Going down the listing below, print exactly each line from the one with "2. **Divisione del progetto in Moduli 📂**" up to and including the one with "- [X] Creazione della", and skip the rest.

======

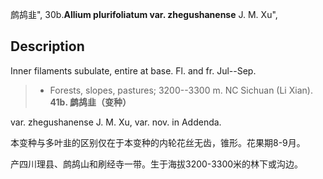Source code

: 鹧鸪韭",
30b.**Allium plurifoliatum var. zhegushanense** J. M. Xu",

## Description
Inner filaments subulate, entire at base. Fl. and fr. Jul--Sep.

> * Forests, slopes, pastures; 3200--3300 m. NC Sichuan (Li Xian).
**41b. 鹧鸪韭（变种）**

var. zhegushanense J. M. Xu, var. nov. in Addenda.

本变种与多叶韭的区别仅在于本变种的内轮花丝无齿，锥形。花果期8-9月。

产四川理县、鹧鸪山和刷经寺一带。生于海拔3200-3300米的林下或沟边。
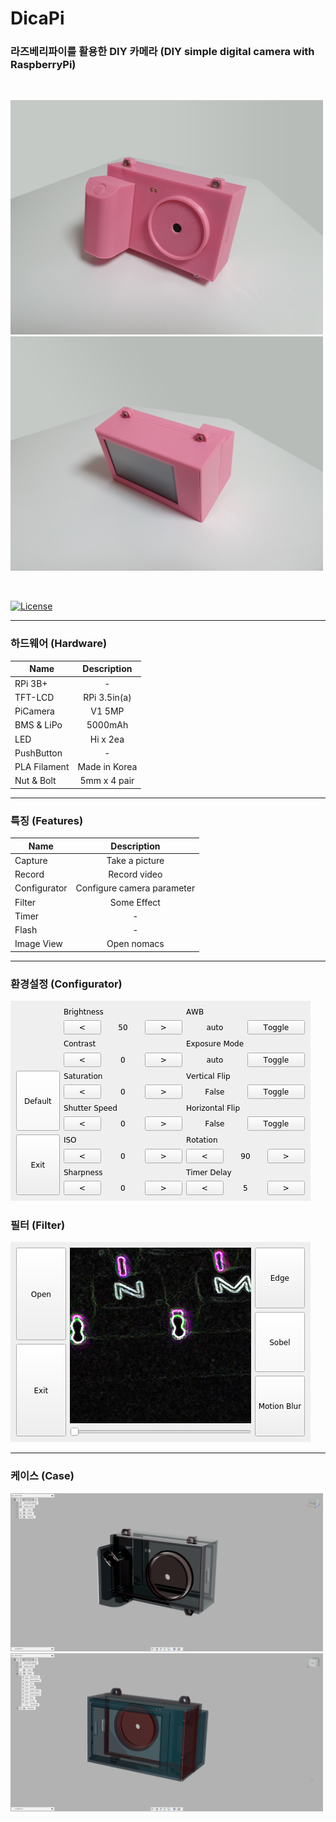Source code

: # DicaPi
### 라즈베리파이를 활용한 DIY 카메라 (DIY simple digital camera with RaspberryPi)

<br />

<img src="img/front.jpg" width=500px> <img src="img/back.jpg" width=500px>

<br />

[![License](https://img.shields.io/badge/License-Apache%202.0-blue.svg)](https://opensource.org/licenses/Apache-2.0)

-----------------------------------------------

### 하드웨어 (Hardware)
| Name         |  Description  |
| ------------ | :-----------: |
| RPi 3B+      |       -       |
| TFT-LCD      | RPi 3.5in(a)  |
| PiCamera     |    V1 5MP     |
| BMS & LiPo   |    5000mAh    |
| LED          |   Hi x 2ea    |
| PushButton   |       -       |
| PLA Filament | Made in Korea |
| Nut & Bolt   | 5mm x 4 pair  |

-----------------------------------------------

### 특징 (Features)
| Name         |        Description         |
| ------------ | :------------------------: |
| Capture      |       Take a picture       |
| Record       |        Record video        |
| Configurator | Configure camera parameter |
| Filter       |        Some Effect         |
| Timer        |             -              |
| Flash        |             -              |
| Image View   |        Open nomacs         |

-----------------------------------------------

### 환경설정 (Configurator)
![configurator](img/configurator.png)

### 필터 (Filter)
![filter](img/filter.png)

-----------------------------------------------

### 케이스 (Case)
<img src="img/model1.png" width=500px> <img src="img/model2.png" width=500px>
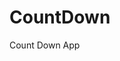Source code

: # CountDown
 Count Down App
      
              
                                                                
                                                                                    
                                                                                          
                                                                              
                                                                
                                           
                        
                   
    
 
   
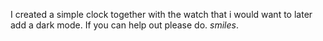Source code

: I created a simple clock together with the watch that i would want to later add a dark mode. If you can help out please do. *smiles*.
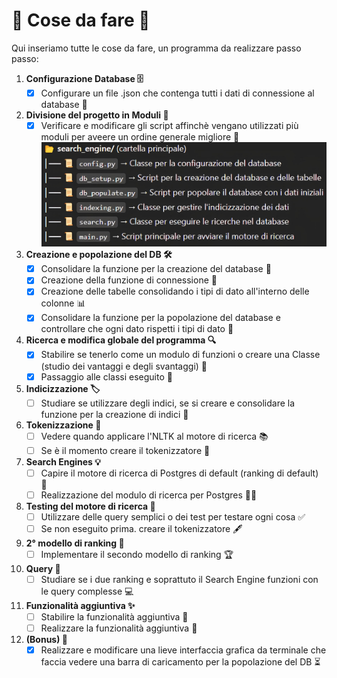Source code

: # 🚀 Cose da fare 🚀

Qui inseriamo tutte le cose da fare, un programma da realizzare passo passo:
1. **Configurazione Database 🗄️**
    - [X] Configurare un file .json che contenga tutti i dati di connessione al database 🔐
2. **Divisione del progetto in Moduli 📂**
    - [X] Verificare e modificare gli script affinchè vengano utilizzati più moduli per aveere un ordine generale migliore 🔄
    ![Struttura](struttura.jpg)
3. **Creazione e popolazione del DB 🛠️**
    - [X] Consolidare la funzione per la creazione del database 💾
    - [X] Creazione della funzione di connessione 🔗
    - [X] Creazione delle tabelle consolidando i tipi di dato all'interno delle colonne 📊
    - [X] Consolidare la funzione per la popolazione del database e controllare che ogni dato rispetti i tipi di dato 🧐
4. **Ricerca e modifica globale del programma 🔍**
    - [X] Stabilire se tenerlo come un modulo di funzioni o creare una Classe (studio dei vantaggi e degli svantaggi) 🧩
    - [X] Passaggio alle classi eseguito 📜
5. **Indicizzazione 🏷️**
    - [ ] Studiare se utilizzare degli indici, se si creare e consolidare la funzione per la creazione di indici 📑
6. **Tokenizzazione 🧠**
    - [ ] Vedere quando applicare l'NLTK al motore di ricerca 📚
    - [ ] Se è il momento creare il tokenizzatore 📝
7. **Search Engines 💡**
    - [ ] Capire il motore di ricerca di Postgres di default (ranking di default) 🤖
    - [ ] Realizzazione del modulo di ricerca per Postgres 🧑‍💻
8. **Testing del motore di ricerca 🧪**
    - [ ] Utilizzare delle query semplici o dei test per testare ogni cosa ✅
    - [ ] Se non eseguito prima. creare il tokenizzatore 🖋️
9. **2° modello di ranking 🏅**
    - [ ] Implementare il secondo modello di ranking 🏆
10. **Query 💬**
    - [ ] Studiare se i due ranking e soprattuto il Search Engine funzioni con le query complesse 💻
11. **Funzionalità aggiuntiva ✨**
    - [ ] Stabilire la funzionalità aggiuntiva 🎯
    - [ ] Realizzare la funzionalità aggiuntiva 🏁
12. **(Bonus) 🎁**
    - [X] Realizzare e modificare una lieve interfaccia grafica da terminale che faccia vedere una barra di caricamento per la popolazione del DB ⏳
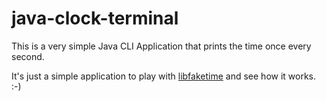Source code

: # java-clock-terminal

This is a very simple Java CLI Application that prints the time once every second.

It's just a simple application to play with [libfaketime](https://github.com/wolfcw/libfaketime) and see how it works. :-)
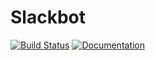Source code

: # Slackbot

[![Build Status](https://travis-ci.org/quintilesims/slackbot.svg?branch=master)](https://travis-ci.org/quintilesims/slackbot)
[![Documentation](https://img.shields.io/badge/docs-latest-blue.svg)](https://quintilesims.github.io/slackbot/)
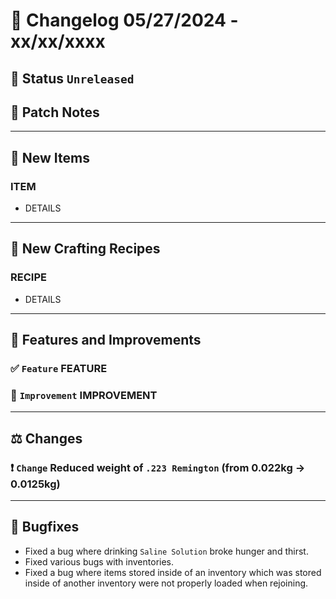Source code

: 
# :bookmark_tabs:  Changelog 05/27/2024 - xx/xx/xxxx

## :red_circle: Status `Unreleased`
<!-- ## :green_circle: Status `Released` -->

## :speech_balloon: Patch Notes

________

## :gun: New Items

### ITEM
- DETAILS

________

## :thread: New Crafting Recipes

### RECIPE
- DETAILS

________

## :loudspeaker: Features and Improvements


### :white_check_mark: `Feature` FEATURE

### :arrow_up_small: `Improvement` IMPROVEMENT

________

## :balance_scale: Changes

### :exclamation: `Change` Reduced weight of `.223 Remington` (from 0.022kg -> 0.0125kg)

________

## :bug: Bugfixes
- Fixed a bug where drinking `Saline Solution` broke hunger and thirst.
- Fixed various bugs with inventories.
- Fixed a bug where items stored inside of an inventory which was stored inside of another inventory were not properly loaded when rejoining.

======

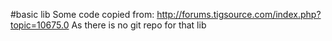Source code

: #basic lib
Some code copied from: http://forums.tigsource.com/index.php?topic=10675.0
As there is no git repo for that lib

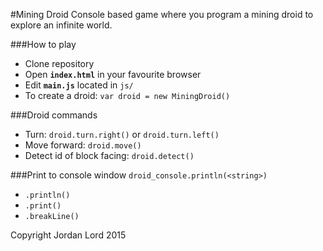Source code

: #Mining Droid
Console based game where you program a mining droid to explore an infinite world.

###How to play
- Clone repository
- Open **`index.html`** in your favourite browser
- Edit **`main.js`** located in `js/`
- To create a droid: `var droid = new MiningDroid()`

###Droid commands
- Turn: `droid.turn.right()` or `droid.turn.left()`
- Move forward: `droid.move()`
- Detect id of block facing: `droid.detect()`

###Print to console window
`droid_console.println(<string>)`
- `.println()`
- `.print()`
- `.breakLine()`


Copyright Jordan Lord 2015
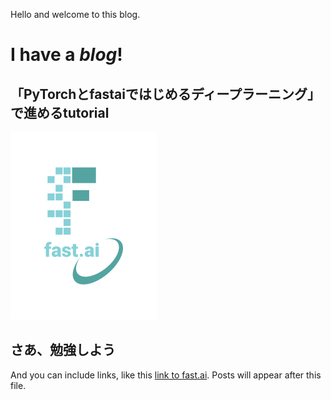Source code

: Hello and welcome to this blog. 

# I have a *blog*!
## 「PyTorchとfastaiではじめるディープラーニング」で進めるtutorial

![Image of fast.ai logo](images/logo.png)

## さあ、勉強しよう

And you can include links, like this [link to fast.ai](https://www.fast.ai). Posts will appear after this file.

======

[Response box]:
2. **Divisione del progetto in Moduli 📂**
    - [X] Verificare e modificare gli script affinchè vengano utilizzati più moduli per aveere un ordine generale migliore 🔄
    ![Struttura](struttura.jpg)
3. **Creazione e popolazione del DB 🛠️**
    - [X] Consolidare la funzione per la creazione del database 💾
    - [X] Creazione della funzione di connessione 🔗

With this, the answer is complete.